As to the rest of the mystery, whatever molecular composition and atomic structure had gone into the crystals’ formation, they had interfered enough with the surrounding natural geomagnetic forces to turn the geode into a big fat lightning rod. The cave had been hit so many times over the past millions of years that the shock had cracked the ceiling, and the natural bolts of searing electricity had scarred the stone and eventually punched holes through the body of a Buddhist or Jain mystic who had decided to crawl in here to die, at what must have been considered a sacred place.

Dillman’s moniker for the stones now made sense.

This all came with another, troubling realization. Mike Dillman had plundered the cavern completely. Mercer scanned every inch of the phone-booth-size geode with his light, contorting his body and craning his neck to see each square inch of its otherworldly interior. There wasn’t a trace of Sample 681 left anywhere.

The locals who settled this area would have experienced the lightning striking this particular piece of mountain. Maybe they had explored the cave, but seeing the corpse had persuaded them to leave the site alone. But Dillman came along, a field geologist who, if he was anything like Mercer, would take local lore and custom into account when prospecting. He figured there was something underground attracting an inordinate amount of lightning, and he came in to investigate. Mercer didn’t know if Dillman had cleared it all out in one trip, or taken a few samples and only returned later when it was found the crystals had real value. Either way, Mercer thought as he slashed his light back and forth one last time, Dillman had been very thorough in cleaning out the cache of crystal gems. The bastard. Mercer had quickly developed a distinct dislike for the old prospector. Mercer was decades if not a century or more too late.
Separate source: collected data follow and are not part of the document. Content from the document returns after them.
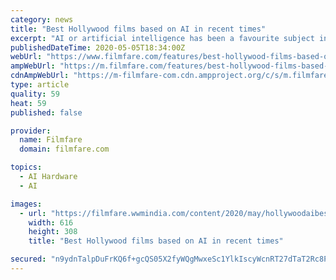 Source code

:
 ```yaml
---
category: news
title: "Best Hollywood films based on AI in recent times"
excerpt: "AI or artificial intelligence has been a favourite subject in the realm of American speculative fiction. Almost all big-name SF writers have written about it and taking a cue from their writings, as well as from Japanese manga,"
publishedDateTime: 2020-05-05T18:34:00Z
webUrl: "https://www.filmfare.com/features/best-hollywood-films-based-on-ai-in-recent-times-40665.html"
ampWebUrl: "https://m.filmfare.com/features/best-hollywood-films-based-on-ai-in-recent-times-40665.amp"
cdnAmpWebUrl: "https://m-filmfare-com.cdn.ampproject.org/c/s/m.filmfare.com/features/best-hollywood-films-based-on-ai-in-recent-times-40665.amp"
type: article
quality: 59
heat: 59
published: false

provider:
  name: Filmfare
  domain: filmfare.com

topics:
  - AI Hardware
  - AI

images:
  - url: "https://filmfare.wwmindia.com/content/2020/may/hollywoodaibest61588695032.jpg"
    width: 616
    height: 308
    title: "Best Hollywood films based on AI in recent times"

secured: "n9ydnTalpDuFrKQ6f+gcQS05X2fyWQgMwxeSc1YlkIscyWcnRT27dTaT2Rc8Pr2R5MMk0ESMu5qqc9Hj/7hVdaAZtF2/L2MNCakt3gqV5YI7qcL/IdQM6MEbOY508oKHdA2DNe7H1BpgJgDLoV15b71CAyhfbvHrtRltxhkAhP18RKxGPsNFoL510YLd7H3gvRXRiTZV8pcjSQ/OnY/oWme5wxqfOxAPAuU03BHtCGbl1FKncZutw0jOtRwQ7aUezWwTMT8h7PE2zpYTZePCYw0TkGFV0fruMFyA1ypI6kiEd0UwJDGKS3jiQwt1C53Hw+j26hO9pXqWU8U6BqrOCvGSJYdoK49omDtrytTgu+feFaxLQNMXz6Mn11ua2WwI7SN5fzREemosR0todv7We4fj1Mw6TywTBCucuV0dbzdgZfodiFVqQpZqWZPbhByy8VqgSzJTY4hJTjp9RAYokMLIog4YvmDnVzBx5byjEi0=;qIQBX0/bZbA9K60A12wfkg=="
---
```


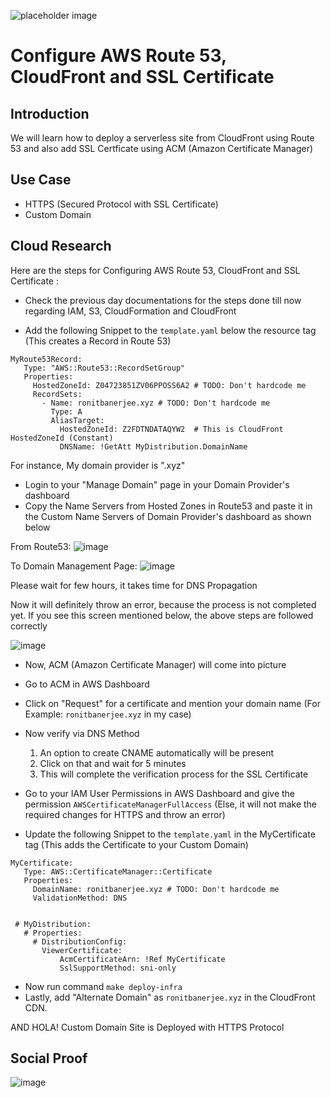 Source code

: ![placeholder image](https://miro.medium.com/max/1838/1*778ypl8euW0poV8WpTp_lw.png)

# Configure AWS Route 53, CloudFront and SSL Certificate

## Introduction

We will learn how to deploy a serverless site from CloudFront using Route 53 and also add SSL Certficate using ACM (Amazon Certificate Manager)

## Use Case

- HTTPS (Secured Protocol with SSL Certificate)
- Custom Domain


## Cloud Research

Here are the steps for Configuring AWS Route 53, CloudFront and SSL Certificate :

 - Check the previous day documentations for the steps done till now regarding IAM, S3, CloudFormation and CloudFront
 
 - Add the following Snippet to the ```template.yaml``` below the resource tag
 (This creates a Record in Route 53)
 
 ```
MyRoute53Record:
    Type: "AWS::Route53::RecordSetGroup"
    Properties:
      HostedZoneId: Z04723851ZV06PPOSS6A2 # TODO: Don't hardcode me
      RecordSets:
        - Name: ronitbanerjee.xyz # TODO: Don't hardcode me
          Type: A
          AliasTarget:
            HostedZoneId: Z2FDTNDATAQYW2  # This is CloudFront HostedZoneId (Constant)
            DNSName: !GetAtt MyDistribution.DomainName
 ```
 For instance, My domain provider is ".xyz"
 - Login to your "Manage Domain" page in your Domain Provider's dashboard
 - Copy the Name Servers from Hosted Zones in Route53 and paste it in the Custom Name Servers of Domain Provider's dashboard as shown below
 
From Route53:
![image](https://user-images.githubusercontent.com/91361382/177051906-13497a87-66f4-4525-acbb-ffb4a1fba42a.png)

To Domain Management Page:
![image](https://user-images.githubusercontent.com/91361382/177051908-d379f36c-01d6-4504-92c6-cd99f379b4fc.png)

Please wait for few hours, it takes time for DNS Propagation

Now it will definitely throw an error, because the process is not completed yet. 
If you see this screen mentioned below, the above steps are followed correctly


![image](https://user-images.githubusercontent.com/91361382/177052038-754cd438-05bd-4d24-99a3-3360bd3776b7.png)

 - Now, ACM (Amazon Certificate Manager) will come into picture
 - Go to ACM in AWS Dashboard
 - Click on "Request" for a certificate and mention your domain name
 (For Example: ```ronitbanerjee.xyz``` in my case)
 - Now verify via DNS Method
    1. An option to create CNAME automatically will be present
    2. Click on that and wait for 5 minutes
    3. This will complete the verification process for the SSL Certificate
    
 - Go to your IAM User Permissions in AWS Dashboard and give the permission ```AWSCertificateManagerFullAccess```
 (Else, it will not make the required changes for HTTPS and throw an error)
 
 - Update the following Snippet to the ```template.yaml``` in the MyCertificate tag
 (This adds the Certificate to your Custom Domain)
 
 ```
MyCertificate:
    Type: AWS::CertificateManager::Certificate
    Properties:
      DomainName: ronitbanerjee.xyz # TODO: Don't hardcode me
      ValidationMethod: DNS
      
     
  # MyDistribution:
    # Properties:
      # DistributionConfig:
        ViewerCertificate:
            AcmCertificateArn: !Ref MyCertificate
            SslSupportMethod: sni-only
 ```

 - Now run command ```make deploy-infra```
 - Lastly, add "Alternate Domain" as ```ronitbanerjee.xyz``` in the CloudFront CDN.

AND HOLA! Custom Domain Site is Deployed with HTTPS Protocol

## Social Proof


![image](https://user-images.githubusercontent.com/91361382/177052392-30456b3b-66be-4f2f-bf3b-740d5027313f.png)

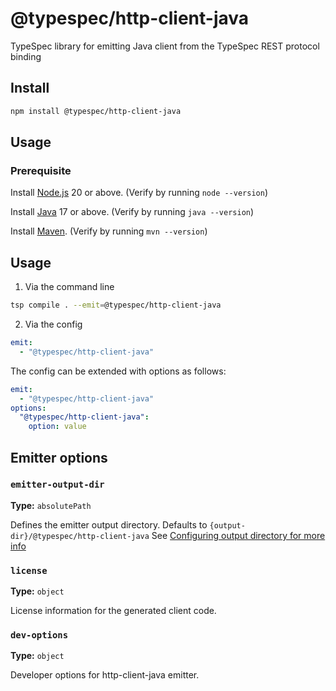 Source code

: # @typespec/http-client-java

TypeSpec library for emitting Java client from the TypeSpec REST protocol binding

## Install

```bash
npm install @typespec/http-client-java
```

## Usage

### Prerequisite

Install [Node.js](https://nodejs.org/) 20 or above. (Verify by running `node --version`)

Install [Java](https://docs.microsoft.com/java/openjdk/download) 17 or above. (Verify by running `java --version`)

Install [Maven](https://maven.apache.org/download.cgi). (Verify by running `mvn --version`)

## Usage

1. Via the command line

```bash
tsp compile . --emit=@typespec/http-client-java
```

2. Via the config

```yaml
emit:
  - "@typespec/http-client-java"
```

The config can be extended with options as follows:

```yaml
emit:
  - "@typespec/http-client-java"
options:
  "@typespec/http-client-java":
    option: value
```

## Emitter options

### `emitter-output-dir`

**Type:** `absolutePath`

Defines the emitter output directory. Defaults to `{output-dir}/@typespec/http-client-java`
See [Configuring output directory for more info](https://typespec.io/docs/handbook/configuration/configuration/#configuring-output-directory)

### `license`

**Type:** `object`

License information for the generated client code.

### `dev-options`

**Type:** `object`

Developer options for http-client-java emitter.
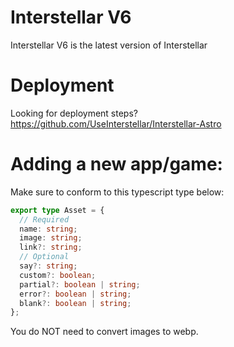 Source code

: # Interstellar V6
Interstellar V6 is the latest version of Interstellar
# Deployment
Looking for deployment steps?
https://github.com/UseInterstellar/Interstellar-Astro
# Adding a new app/game:
Make sure to conform to this typescript type below:
```ts
export type Asset = {
  // Required
  name: string;
  image: string;
  link?: string;
  // Optional
  say?: string;
  custom?: boolean;
  partial?: boolean | string;
  error?: boolean | string;
  blank?: boolean | string;
};
```
You do NOT need to convert images to webp. 
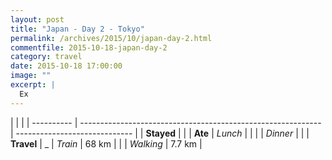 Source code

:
```yaml
---
layout: post
title: "Japan - Day 2 - Tokyo"
permalink: /archives/2015/10/japan-day-2.html
commentfile: 2015-10-18-japan-day-2
category: travel
date: 2015-10-18 17:00:00
image: ""
excerpt: |
  Ex
---
```


|            |                                                              |
| ---------- | ------------------------------------------------------------ | ----------------------------- |
| **Stayed** | []() |
| **Ate**    | _Lunch_                                                      |           |
|            | _Dinner_                                                     | |
| **Travel** | _            | _Train_                                                      | 68 km                         |
|            | _Walking_                                                    | 7.7 km                        |
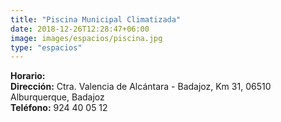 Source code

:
 ```yaml
---
title: "Piscina Municipal Climatizada"
date: 2018-12-26T12:28:47+06:00
image: images/espacios/piscina.jpg
type: "espacios"
---
```



<b>Horario:</b>
<br>
<b>Dirección:</b> Ctra. Valencia de Alcántara - Badajoz, Km 31, 06510 Alburquerque, Badajoz
<br>
<b>Teléfono:</b> 924 40 05 12
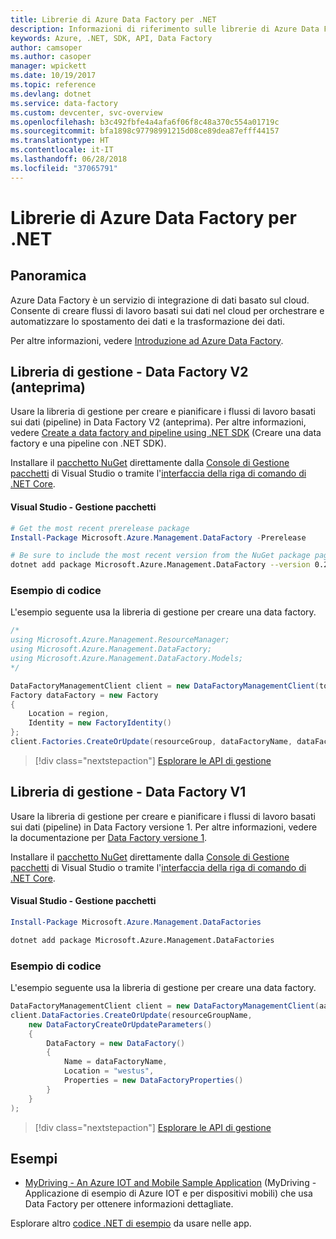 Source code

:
 ```yaml
---
title: Librerie di Azure Data Factory per .NET
description: Informazioni di riferimento sulle librerie di Azure Data Factory per .NET
keywords: Azure, .NET, SDK, API, Data Factory
author: camsoper
ms.author: casoper
manager: wpickett
ms.date: 10/19/2017
ms.topic: reference
ms.devlang: dotnet
ms.service: data-factory
ms.custom: devcenter, svc-overview
ms.openlocfilehash: b3c492fbfe4a4afa6f06f8c48a370c554a01719c
ms.sourcegitcommit: bfa1898c97798991215d08ce89dea87efff44157
ms.translationtype: HT
ms.contentlocale: it-IT
ms.lasthandoff: 06/28/2018
ms.locfileid: "37065791"
---
```

# <a name="azure-data-factory-libraries-for-net"></a>Librerie di Azure Data Factory per .NET

## <a name="overview"></a>Panoramica

Azure Data Factory è un servizio di integrazione di dati basato sul cloud. Consente di creare flussi di lavoro basati sui dati nel cloud per orchestrare e automatizzare lo spostamento dei dati e la trasformazione dei dati.

Per altre informazioni, vedere [Introduzione ad Azure Data Factory](/azure/data-factory/data-factory-introduction).

## <a name="management-library---data-factory-v2-preview"></a>Libreria di gestione - Data Factory V2 (anteprima)

Usare la libreria di gestione per creare e pianificare i flussi di lavoro basati sui dati (pipeline) in Data Factory V2 (anteprima).  Per altre informazioni, vedere [Create a data factory and pipeline using .NET SDK](/azure/data-factory/quickstart-create-data-factory-dot-net) (Creare una data factory e una pipeline con .NET SDK).

Installare il [pacchetto NuGet](https://www.nuget.org/packages/Microsoft.Azure.Management.DataFactory) direttamente dalla [Console di Gestione pacchetti][PackageManager] di Visual Studio o tramite l'[interfaccia della riga di comando di .NET Core][DotNetCLI].

#### <a name="visual-studio-package-manager"></a>Visual Studio - Gestione pacchetti

```powershell
# Get the most recent prerelease package
Install-Package Microsoft.Azure.Management.DataFactory -Prerelease
```

```bash
# Be sure to include the most recent version from the NuGet package page
dotnet add package Microsoft.Azure.Management.DataFactory --version 0.2.0-preview
```

### <a name="code-example"></a>Esempio di codice

L'esempio seguente usa la libreria di gestione per creare una data factory.

```csharp
/*
using Microsoft.Azure.Management.ResourceManager;
using Microsoft.Azure.Management.DataFactory;
using Microsoft.Azure.Management.DataFactory.Models;
*/

DataFactoryManagementClient client = new DataFactoryManagementClient(tokenCredentials) { SubscriptionId = subscriptionId };
Factory dataFactory = new Factory
{
    Location = region,
    Identity = new FactoryIdentity()
};
client.Factories.CreateOrUpdate(resourceGroup, dataFactoryName, dataFactory);
```

> [!div class="nextstepaction"]
> [Esplorare le API di gestione](/dotnet/api/microsoft.azure.management.datafactory)

## <a name="management-library---data-factory-v1"></a>Libreria di gestione - Data Factory V1

Usare la libreria di gestione per creare e pianificare i flussi di lavoro basati sui dati (pipeline) in Data Factory versione 1.  Per altre informazioni, vedere la documentazione per [Data Factory versione 1](/azure/data-factory/v1/data-factory-introduction).

Installare il [pacchetto NuGet](https://www.nuget.org/packages/Microsoft.Azure.Management.DataFactories) direttamente dalla [Console di Gestione pacchetti][PackageManager] di Visual Studio o tramite l'[interfaccia della riga di comando di .NET Core][DotNetCLI].

#### <a name="visual-studio-package-manager"></a>Visual Studio - Gestione pacchetti

```powershell
Install-Package Microsoft.Azure.Management.DataFactories
```

```bash
dotnet add package Microsoft.Azure.Management.DataFactories
```

### <a name="code-example"></a>Esempio di codice

L'esempio seguente usa la libreria di gestione per creare una data factory.

```csharp
DataFactoryManagementClient client = new DataFactoryManagementClient(aadTokenCredentials, resourceManagerUri);
client.DataFactories.CreateOrUpdate(resourceGroupName,
    new DataFactoryCreateOrUpdateParameters()
    {
        DataFactory = new DataFactory()
        {
            Name = dataFactoryName,
            Location = "westus",
            Properties = new DataFactoryProperties()
        }
    }
);
```

> [!div class="nextstepaction"]
> [Esplorare le API di gestione](/dotnet/api/overview/azure/datafactories/management)

## <a name="samples"></a>Esempi

* [MyDriving - An Azure IOT and Mobile Sample Application](https://azure.microsoft.com/resources/samples/mydriving/) (MyDriving - Applicazione di esempio di Azure IOT e per dispositivi mobili) che usa Data Factory per ottenere informazioni dettagliate.

Esplorare altro [codice .NET di esempio](https://azure.microsoft.com/resources/samples/?platform=dotnet) da usare nelle app.

[PackageManager]: https://docs.microsoft.com/nuget/tools/package-manager-console
[DotNetCLI]: https://docs.microsoft.com/dotnet/core/tools/dotnet-add-package
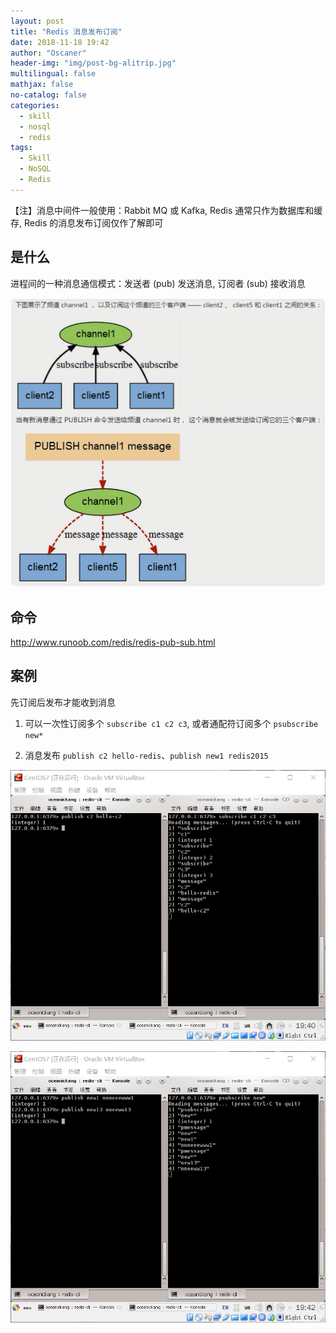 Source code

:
 ```yaml
---
layout: post
title: "Redis 消息发布订阅"
date: 2018-11-18 19:42
author: "Oscaner"
header-img: "img/post-bg-alitrip.jpg"
multilingual: false
mathjax: false
no-catalog: false
categories:
  - skill
  - nosql
  - redis
tags:
  - Skill
  - NoSQL
  - Redis
---
```


【注】消息中间件一般使用：Rabbit MQ 或 Kafka, Redis 通常只作为数据库和缓存, Redis 的消息发布订阅仅作了解即可

## 是什么

进程间的一种消息通信模式：发送者 (pub) 发送消息, 订阅者 (sub) 接收消息

![1.png](/assets/img/in-post/skill/sql/post-redis-subscribe/1.png)

## 命令

<a href="http://www.runoob.com/redis/redis-pub-sub.html">http://www.runoob.com/redis/redis-pub-sub.html</a>

## 案例

先订阅后发布才能收到消息

1. 可以一次性订阅多个 `subscribe c1 c2 c3`, 或者通配符订阅多个 `psubscribe new*`

2. 消息发布 `publish c2 hello-redis`、`publish new1 redis2015`

![2.png](/assets/img/in-post/skill/sql/post-redis-subscribe/2.png)

![3.png](/assets/img/in-post/skill/sql/post-redis-subscribe/3.png)
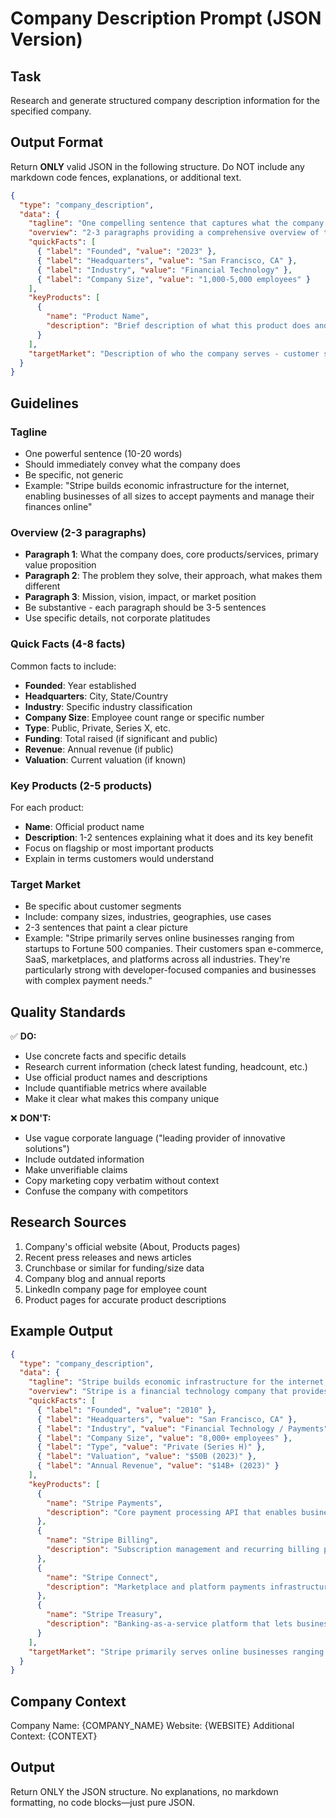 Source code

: # Company Description Prompt (JSON Version)

## Task
Research and generate structured company description information for the specified company.

## Output Format
Return **ONLY** valid JSON in the following structure. Do NOT include any markdown code fences, explanations, or additional text.

```json
{
  "type": "company_description",
  "data": {
    "tagline": "One compelling sentence that captures what the company does",
    "overview": "2-3 paragraphs providing a comprehensive overview of the company, its mission, and what makes it unique",
    "quickFacts": [
      { "label": "Founded", "value": "2023" },
      { "label": "Headquarters", "value": "San Francisco, CA" },
      { "label": "Industry", "value": "Financial Technology" },
      { "label": "Company Size", "value": "1,000-5,000 employees" }
    ],
    "keyProducts": [
      {
        "name": "Product Name",
        "description": "Brief description of what this product does and why it matters"
      }
    ],
    "targetMarket": "Description of who the company serves - customer segments, industries, company sizes, etc."
  }
}
```

## Guidelines

### Tagline
- One powerful sentence (10-20 words)
- Should immediately convey what the company does
- Be specific, not generic
- Example: "Stripe builds economic infrastructure for the internet, enabling businesses of all sizes to accept payments and manage their finances online"

### Overview (2-3 paragraphs)
- **Paragraph 1**: What the company does, core products/services, primary value proposition
- **Paragraph 2**: The problem they solve, their approach, what makes them different
- **Paragraph 3**: Mission, vision, impact, or market position
- Be substantive - each paragraph should be 3-5 sentences
- Use specific details, not corporate platitudes

### Quick Facts (4-8 facts)
Common facts to include:
- **Founded**: Year established
- **Headquarters**: City, State/Country
- **Industry**: Specific industry classification
- **Company Size**: Employee count range or specific number
- **Type**: Public, Private, Series X, etc.
- **Funding**: Total raised (if significant and public)
- **Revenue**: Annual revenue (if public)
- **Valuation**: Current valuation (if known)

### Key Products (2-5 products)
For each product:
- **Name**: Official product name
- **Description**: 1-2 sentences explaining what it does and its key benefit
- Focus on flagship or most important products
- Explain in terms customers would understand

### Target Market
- Be specific about customer segments
- Include: company sizes, industries, geographies, use cases
- 2-3 sentences that paint a clear picture
- Example: "Stripe primarily serves online businesses ranging from startups to Fortune 500 companies. Their customers span e-commerce, SaaS, marketplaces, and platforms across all industries. They're particularly strong with developer-focused companies and businesses with complex payment needs."

## Quality Standards

✅ **DO:**
- Use concrete facts and specific details
- Research current information (check latest funding, headcount, etc.)
- Use official product names and descriptions
- Include quantifiable metrics where available
- Make it clear what makes this company unique

❌ **DON'T:**
- Use vague corporate language ("leading provider of innovative solutions")
- Include outdated information
- Make unverifiable claims
- Copy marketing copy verbatim without context
- Confuse the company with competitors

## Research Sources

1. Company's official website (About, Products pages)
2. Recent press releases and news articles
3. Crunchbase or similar for funding/size data
4. Company blog and annual reports
5. LinkedIn company page for employee count
6. Product pages for accurate product descriptions

## Example Output

```json
{
  "type": "company_description",
  "data": {
    "tagline": "Stripe builds economic infrastructure for the internet, enabling businesses of all sizes to accept payments and manage their finances online",
    "overview": "Stripe is a financial technology company that provides payment processing software and APIs for e-commerce websites and mobile applications. Founded in 2010, Stripe has grown to serve millions of businesses worldwide, from startups to Fortune 500 companies, processing hundreds of billions of dollars in transactions annually.\n\nWhat sets Stripe apart is its developer-first approach. Rather than requiring businesses to navigate complex banking relationships and compliance requirements, Stripe provides simple APIs that developers can integrate in hours, not months. The platform handles the complexity of global payments, including multiple currencies, payment methods, fraud prevention, and regulatory compliance.\n\nStripe's mission is to increase the GDP of the internet by making it easier for businesses to start, run, and scale online. Beyond payments, they've expanded into a full financial services platform including billing, invoicing, capital lending, corporate cards, and banking-as-a-service infrastructure.",
    "quickFacts": [
      { "label": "Founded", "value": "2010" },
      { "label": "Headquarters", "value": "San Francisco, CA" },
      { "label": "Industry", "value": "Financial Technology / Payments" },
      { "label": "Company Size", "value": "8,000+ employees" },
      { "label": "Type", "value": "Private (Series H)" },
      { "label": "Valuation", "value": "$50B (2023)" },
      { "label": "Annual Revenue", "value": "$14B+ (2023)" }
    ],
    "keyProducts": [
      {
        "name": "Stripe Payments",
        "description": "Core payment processing API that enables businesses to accept credit cards, digital wallets, and local payment methods with a few lines of code"
      },
      {
        "name": "Stripe Billing",
        "description": "Subscription management and recurring billing platform for SaaS companies and subscription businesses"
      },
      {
        "name": "Stripe Connect",
        "description": "Marketplace and platform payments infrastructure that enables businesses to pay sellers, service providers, and contractors"
      },
      {
        "name": "Stripe Treasury",
        "description": "Banking-as-a-service platform that lets businesses embed financial services directly into their products"
      }
    ],
    "targetMarket": "Stripe primarily serves online businesses ranging from startups to Fortune 500 companies. Their customers span e-commerce, SaaS, marketplaces, and platforms across all industries. They're particularly strong with developer-focused companies and businesses with complex payment needs like multi-currency support, subscription billing, or marketplace payments."
  }
}
```

## Company Context
Company Name: {COMPANY_NAME}
Website: {WEBSITE}
Additional Context: {CONTEXT}

## Output
Return ONLY the JSON structure. No explanations, no markdown formatting, no code blocks—just pure JSON.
His light rested on the macabre remains of the long-dead mystic. The cave was too tight for someone to have dragged the body down here and set it in its current tableau, so the swami had come down to accept death willingly. Mercer wasn’t too sure of the rites of Buddhists or Jains, but he didn’t think suicide like this was strictly forbidden like it was in Islam or Christianity. He considered the spiritual and physical path this man must have taken to reach this point. He would have seen the mountain take strike after strike every time the sky opened up with bolts of blue fire. That had to have had some higher meaning to him, so the shaman came here to learn why this happened and decided this was such a sacred spot, a womb within the living rock, that he wanted it for his sepulcher. He had to recognize that it was the crystals that attracted the sky fire, so they were the real power here.